Beijing: The Sydney Morning Herald's Web site,, may have fallen victim to China's attempts to control domestic access to foreign Internet sites.

The Herald site has been unavailable through Chinese Internet service providers (ISPs) for more than two weeks. Callers to the Herald bureau in Beijing have said they have been unable to access it since soon after the Olympics.

Other Australian media sites, including those of The Australian Financial Review and The Australian, remain available.

Sources in the Ministry of Information Industry, which supervises network access in China, have confirmed that the Herald site cannot be traced into the domestic network. But no government agency appears willing or able to shed any light on why.

The Foreign Ministry, the Public Security Bureau and the agencies responsible for network access have all denied knowledge of or responsibility for a block on the site. The Herald's sister paper, The Age, has been unreachable via Chinese ISPs for more than a year. Fairfax's F2 site remains unaffected.

China routinely blocks the Web sites of certain overseas news organizations. The New York Times and The Washington Post are rarely accessible, and the CNN and the BBC sites are also often barred.

Human rights sites critical of the Government are also blocked.

In August the People's Daily, the mouthpiece of the Communist Party, called on official media to strengthen their "political thought work" in the face of a flood of information available via the Internet, which it described as a "thought and public opinion battle front".

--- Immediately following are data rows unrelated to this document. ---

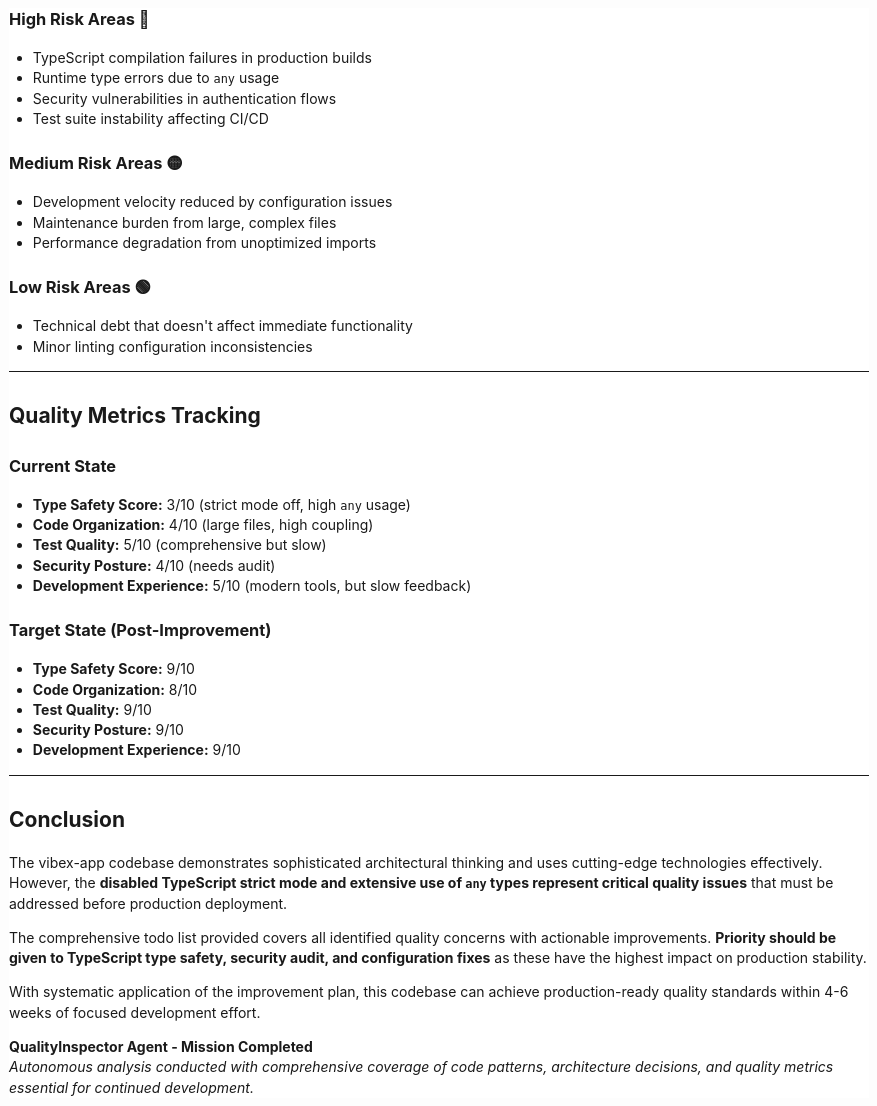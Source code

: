 ### High Risk Areas 🔴
- TypeScript compilation failures in production builds
- Runtime type errors due to `any` usage
- Security vulnerabilities in authentication flows
- Test suite instability affecting CI/CD

### Medium Risk Areas 🟡
- Development velocity reduced by configuration issues
- Maintenance burden from large, complex files
- Performance degradation from unoptimized imports

### Low Risk Areas 🟢
- Technical debt that doesn't affect immediate functionality
- Minor linting configuration inconsistencies

---

## Quality Metrics Tracking

### Current State
- **Type Safety Score:** 3/10 (strict mode off, high `any` usage)
- **Code Organization:** 4/10 (large files, high coupling)
- **Test Quality:** 5/10 (comprehensive but slow)
- **Security Posture:** 4/10 (needs audit)
- **Development Experience:** 5/10 (modern tools, but slow feedback)

### Target State (Post-Improvement)
- **Type Safety Score:** 9/10
- **Code Organization:** 8/10
- **Test Quality:** 9/10
- **Security Posture:** 9/10
- **Development Experience:** 9/10

---

## Conclusion

The vibex-app codebase demonstrates sophisticated architectural thinking and uses cutting-edge technologies effectively. However, the **disabled TypeScript strict mode and extensive use of `any` types represent critical quality issues** that must be addressed before production deployment.

The comprehensive todo list provided covers all identified quality concerns with actionable improvements. **Priority should be given to TypeScript type safety, security audit, and configuration fixes** as these have the highest impact on production stability.

With systematic application of the improvement plan, this codebase can achieve production-ready quality standards within 4-6 weeks of focused development effort.

**QualityInspector Agent - Mission Completed**  
*Autonomous analysis conducted with comprehensive coverage of code patterns, architecture decisions, and quality metrics essential for continued development.*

"Enemy forces at home and abroad are sparing no effort to use this battle front to infiltrate us," the paper said.

The Internet poses a problem for China's political leaders, who are in two minds about the free flow of information it makes possible.

A number of domestic sites that challenged the Government have been closed this year.

Aside from political "Web dissidents", China has also targeted the banned Falun Gong spiritual and meditation movement, pornography and criminal activity.

The most recent figures indicate there are at least 17million Internet users in China - slightly more than 1per cent of the population. The China National Network Information Centre says the number doubled in the first half of this year.

It is expected that China will become the world's largest Internet market in the next five years.